1 Apr 2024 | Weixin Liang, Yaohui Zhang, Zhengxuan Wu, Haley Lepp, Wenlong Ji, Xuandong Zhao, Hancheng Cao, Sheng Liu, Siyu He, Zhi Huang, Diyi Yang, Christopher Potts, Christopher D Manning, James Y. Zou
The paper "Mapping the Increasing Use of LLMs in Scientific Papers" by Weixin Liang, Yaohui Zhang, Zhengxuan Wu, Haley Lepp, Wenlong Ji, Xuandong Zhao, Hancheng Cao, Sheng Liu, Siyu He, Zhi Huang, Diyi Yang, Christopher Potts, and James Y. Zou from Stanford University and UC Santa Barbara, explores the growing use of large language models (LLMs) in academic writing. The study is the first systematic, large-scale analysis of LLM-modified content in scientific papers, covering 950,965 papers published between January 2020 and February 2024 on platforms like arXiv, bioRxiv, and Nature journals.
Key findings include:
- A steady increase in LLM usage, with the highest growth observed in Computer Science papers (up to 17.5%).

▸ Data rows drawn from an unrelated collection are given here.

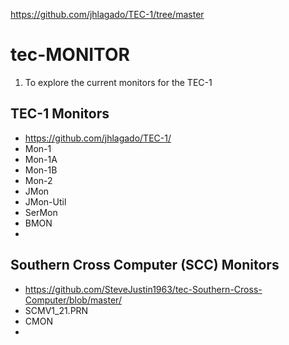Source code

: https://github.com/jhlagado/TEC-1/tree/master



# tec-MONITOR

1. To explore the current monitors for the TEC-1

## TEC-1 Monitors
- https://github.com/jhlagado/TEC-1/
- Mon-1
- Mon-1A
- Mon-1B
- Mon-2
- JMon
- JMon-Util
- SerMon
- BMON
-  

## Southern Cross Computer (SCC) Monitors 
- https://github.com/SteveJustin1963/tec-Southern-Cross-Computer/blob/master/
- SCMV1_21.PRN
- CMON
- 


 

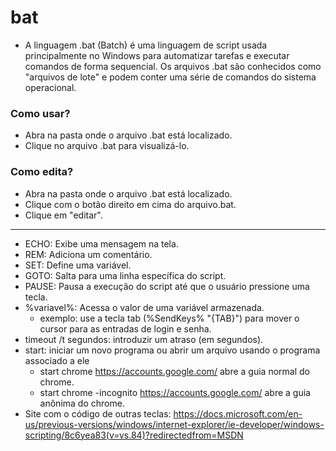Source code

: # bat

- A linguagem .bat (Batch) é uma linguagem de script usada principalmente no Windows para automatizar tarefas e executar comandos de forma sequencial. Os arquivos .bat são conhecidos como "arquivos de lote" e podem conter uma série de comandos do sistema operacional.

### Como usar?
- Abra na pasta onde o arquivo .bat está localizado.
- Clique no arquivo .bat para visualizá-lo.

### Como edita?
- Abra na pasta onde o arquivo .bat está localizado.
- Clique com o botão direito em cima do arquivo.bat.
- Clique em "editar".
  
---
  - ECHO: Exibe uma mensagem na tela.
  - REM: Adiciona um comentário.
  - SET: Define uma variável.
  - GOTO: Salta para uma linha específica do script.
  - PAUSE: Pausa a execução do script até que o usuário pressione uma tecla.
  - %variavel%: Acessa o valor de uma variável armazenada.
    - exemplo: use a tecla tab (%SendKeys% "{TAB}") para mover o cursor para as entradas de login e senha. 
  - timeout /t segundos: introduzir um atraso (em segundos).
  - start: iniciar um novo programa ou abrir um arquivo usando o programa associado a ele
    -  start chrome https://accounts.google.com/                abre a guia normal do chrome.
    -  start chrome -incognito https://accounts.google.com/     abre a guia anônima do chrome.
  - Site com o código de outras teclas: https://docs.microsoft.com/en-us/previous-versions/windows/internet-explorer/ie-developer/windows-scripting/8c6yea83(v=vs.84)?redirectedfrom=MSDN
  
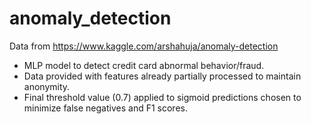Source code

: # anomaly_detection

Data from https://www.kaggle.com/arshahuja/anomaly-detection

- MLP model to detect credit card abnormal behavior/fraud.
- Data provided with features already partially processed to maintain anonymity. 
- Final threshold value (0.7) applied to sigmoid predictions chosen to minimize false negatives and F1 scores. 
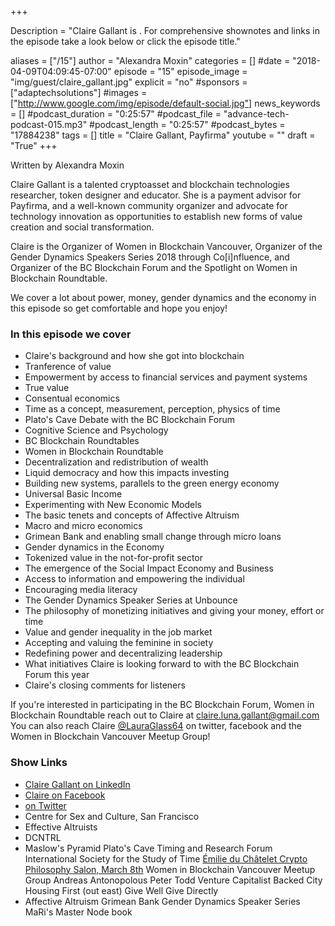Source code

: +++

Description = "Claire Gallant is . For comprehensive shownotes and links in the episode take a look below or click the episode title."

aliases = ["/15"]
author = "Alexandra Moxin"
categories = []
#date = "2018-04-09T04:09:45-07:00"
episode = "15"
episode_image = "img/guest/claire_gallant.jpg"
explicit = "no"
#sponsors = ["adaptechsolutions"]
#images = ["http://www.google.com/img/episode/default-social.jpg"]
news_keywords = []
#podcast_duration = "0:25:57"
#podcast_file = "advance-tech-podcast-015.mp3"
#podcast_length = "0:25:57"
#podcast_bytes = "17884238"
tags = []
title = "Claire Gallant, Payfirma"
youtube = ""
draft = "True"
+++

Written by Alexandra Moxin

Claire Gallant is a talented cryptoasset and blockchain technologies researcher, token designer and educator. She is a payment advisor for Payfirma, and a well-known community organizer and advocate for technology innovation as opportunities to establish new forms of value creation and social transformation.

Claire is the Organizer of Women in Blockchain Vancouver, Organizer of the Gender Dynamics Speakers Series 2018 through Co[i]nfluence, and Organizer of the BC Blockchain Forum and the Spotlight on Women in Blockchain Roundtable.

We cover a lot about power, money, gender dynamics and the economy in this episode so get comfortable and hope you enjoy!


### In this episode we cover
* Claire's background and how she got into blockchain
* Tranference of value
* Empowerment by access to financial services and payment systems
* True value
* Consentual economics
* Time as a concept, measurement, perception, physics of time
* Plato's Cave Debate with the BC Blockchain Forum
* Cognitive Science and Psychology
* BC Blockchain Roundtables
* Women in Blockchain Roundtable
* Decentralization and redistribution of wealth
* Liquid democracy and how this impacts investing
* Building new systems, parallels to the green energy economy
* Universal Basic Income
* Experimenting with New Economic Models
* The basic tenets and concepts of Affective Altruism
* Macro and micro economics
* Grimean Bank and enabling small change through micro loans
* Gender dynamics in the Economy
* Tokenized value in the not-for-profit sector
* The emergence of the Social Impact Economy and Business
* Access to information and empowering the individual
* Encouraging media literacy
* The Gender Dynamics Speaker Series at Unbounce
* The philosophy of monetizing initiatives and giving your money, effort or time
* Value and gender inequality in the job market
* Accepting and valuing the feminine in society
* Redefining power and decentralizing leadership
* What initiatives Claire is looking forward to with the BC Blockchain Forum this year
* Claire's closing comments for listeners

If you're interested in participating in the BC Blockchain Forum, Women in Blockchain Roundtable reach out to Claire at claire.luna.gallant@gmail.com You can also reach Claire  [@LauraGlass64]() on twitter, facebook and the Women in Blockchain Vancouver Meetup Group!


### Show Links

* [Claire Gallant on LinkedIn]()
* [Claire on Facebook]()
* [ on Twitter]()
* Centre for Sex and Culture, San Francisco
* Effective Altruists
* DCNTRL
* Maslow's Pyramid
Plato's Cave
Timing and Research Forum
International Society for the Study of Time
[Émilie du Châtelet Crypto Philosophy Salon, March 8th](https://www.picatic.com/event15130591965425)
Women in Blockchain Vancouver Meetup Group
Andreas Antonopolous
Peter Todd
Venture Capitalist Backed City
Housing First (out east)
Give Well
Give Directly
* Affective Altruism
Grimean Bank
Gender Dynamics Speaker Series
MaRi's Master Node book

- Mathematics papers and Nature portfolio journals showed the least LLM modification (up to 6.3%).
- Papers with more frequent preprint posting by first authors and shorter lengths tend to have higher LLM modification.
- Papers in more crowded research areas also show higher LLM usage.
The study uses a population-level statistical framework to measure LLM-modified content, providing insights into the structural factors that drive LLM usage in academic writing. The findings highlight the need for further research to understand the implications of LLMs on scientific publishing, including concerns about accuracy, plagiarism, anonymity, and ownership.The paper "Mapping the Increasing Use of LLMs in Scientific Papers" by Weixin Liang, Yaohui Zhang, Zhengxuan Wu, Haley Lepp, Wenlong Ji, Xuandong Zhao, Hancheng Cao, Sheng Liu, Siyu He, Zhi Huang, Diyi Yang, Christopher Potts, and James Y. Zou from Stanford University and UC Santa Barbara, explores the growing use of large language models (LLMs) in academic writing. The study is the first systematic, large-scale analysis of LLM-modified content in scientific papers, covering 950,965 papers published between January 2020 and February 2024 on platforms like arXiv, bioRxiv, and Nature journals.
Key findings include:
- A steady increase in LLM usage, with the highest growth observed in Computer Science papers (up to 17.5%).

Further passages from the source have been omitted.